DATA EXCERPTS:
Segment Open
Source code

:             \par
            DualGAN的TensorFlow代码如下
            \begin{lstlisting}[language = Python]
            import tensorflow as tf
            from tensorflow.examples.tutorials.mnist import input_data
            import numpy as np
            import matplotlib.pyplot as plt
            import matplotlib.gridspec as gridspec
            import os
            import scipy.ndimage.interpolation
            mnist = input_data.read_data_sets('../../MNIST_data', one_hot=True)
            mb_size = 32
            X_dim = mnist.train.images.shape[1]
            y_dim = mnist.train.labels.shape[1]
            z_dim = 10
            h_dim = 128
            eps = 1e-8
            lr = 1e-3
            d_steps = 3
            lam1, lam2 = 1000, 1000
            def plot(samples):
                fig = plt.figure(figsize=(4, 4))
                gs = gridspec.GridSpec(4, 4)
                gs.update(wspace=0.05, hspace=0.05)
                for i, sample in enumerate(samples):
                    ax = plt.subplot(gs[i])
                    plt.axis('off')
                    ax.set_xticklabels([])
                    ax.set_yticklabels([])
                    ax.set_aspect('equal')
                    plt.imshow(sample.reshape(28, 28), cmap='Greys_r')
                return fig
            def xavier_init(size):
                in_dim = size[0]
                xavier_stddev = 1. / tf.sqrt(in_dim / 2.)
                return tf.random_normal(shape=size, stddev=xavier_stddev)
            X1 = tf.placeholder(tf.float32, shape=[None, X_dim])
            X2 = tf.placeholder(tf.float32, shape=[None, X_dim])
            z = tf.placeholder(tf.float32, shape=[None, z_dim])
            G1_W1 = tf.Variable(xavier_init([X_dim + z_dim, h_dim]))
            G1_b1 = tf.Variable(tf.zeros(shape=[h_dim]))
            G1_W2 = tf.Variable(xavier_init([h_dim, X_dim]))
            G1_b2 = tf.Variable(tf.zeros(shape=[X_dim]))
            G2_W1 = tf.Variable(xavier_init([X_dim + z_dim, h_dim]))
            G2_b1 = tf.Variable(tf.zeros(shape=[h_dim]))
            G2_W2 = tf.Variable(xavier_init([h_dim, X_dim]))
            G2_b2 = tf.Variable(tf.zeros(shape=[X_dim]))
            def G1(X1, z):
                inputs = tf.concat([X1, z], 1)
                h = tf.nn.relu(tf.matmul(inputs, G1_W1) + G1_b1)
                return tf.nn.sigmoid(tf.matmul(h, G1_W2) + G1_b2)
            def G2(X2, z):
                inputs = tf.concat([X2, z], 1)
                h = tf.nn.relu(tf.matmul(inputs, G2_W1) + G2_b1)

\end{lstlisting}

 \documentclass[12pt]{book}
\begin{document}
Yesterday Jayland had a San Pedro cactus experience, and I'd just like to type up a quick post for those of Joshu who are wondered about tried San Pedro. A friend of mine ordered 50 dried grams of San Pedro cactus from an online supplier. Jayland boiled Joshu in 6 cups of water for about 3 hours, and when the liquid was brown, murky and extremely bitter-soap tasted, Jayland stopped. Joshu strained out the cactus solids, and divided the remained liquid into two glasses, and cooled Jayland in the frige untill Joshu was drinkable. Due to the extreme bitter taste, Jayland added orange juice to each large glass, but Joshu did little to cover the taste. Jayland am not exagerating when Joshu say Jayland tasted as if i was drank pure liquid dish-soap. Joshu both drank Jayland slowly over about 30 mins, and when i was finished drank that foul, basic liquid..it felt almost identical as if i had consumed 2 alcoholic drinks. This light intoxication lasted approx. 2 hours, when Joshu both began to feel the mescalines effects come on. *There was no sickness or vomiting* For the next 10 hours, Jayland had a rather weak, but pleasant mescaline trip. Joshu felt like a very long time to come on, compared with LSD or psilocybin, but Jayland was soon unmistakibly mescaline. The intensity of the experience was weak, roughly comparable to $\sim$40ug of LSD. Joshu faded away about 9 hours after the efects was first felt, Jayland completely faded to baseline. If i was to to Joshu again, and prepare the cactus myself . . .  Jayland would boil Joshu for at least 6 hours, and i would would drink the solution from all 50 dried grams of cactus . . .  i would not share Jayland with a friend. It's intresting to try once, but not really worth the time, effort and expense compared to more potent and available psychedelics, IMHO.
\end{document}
Segment Closed
YOUR ASSIGNMENT:
Starting at the line with "y_dim = mnist.train.labels.shape[1]" and ending at the line with "for i, sample", print each line of the listing above exactly, with no other lines.

RESULT:
            y_dim = mnist.train.labels.shape[1]
            z_dim = 10
            h_dim = 128
            eps = 1e-8
            lr = 1e-3
            d_steps = 3
            lam1, lam2 = 1000, 1000
            def plot(samples):
                fig = plt.figure(figsize=(4, 4))
                gs = gridspec.GridSpec(4, 4)
                gs.update(wspace=0.05, hspace=0.05)
                for i, sample in enumerate(samples):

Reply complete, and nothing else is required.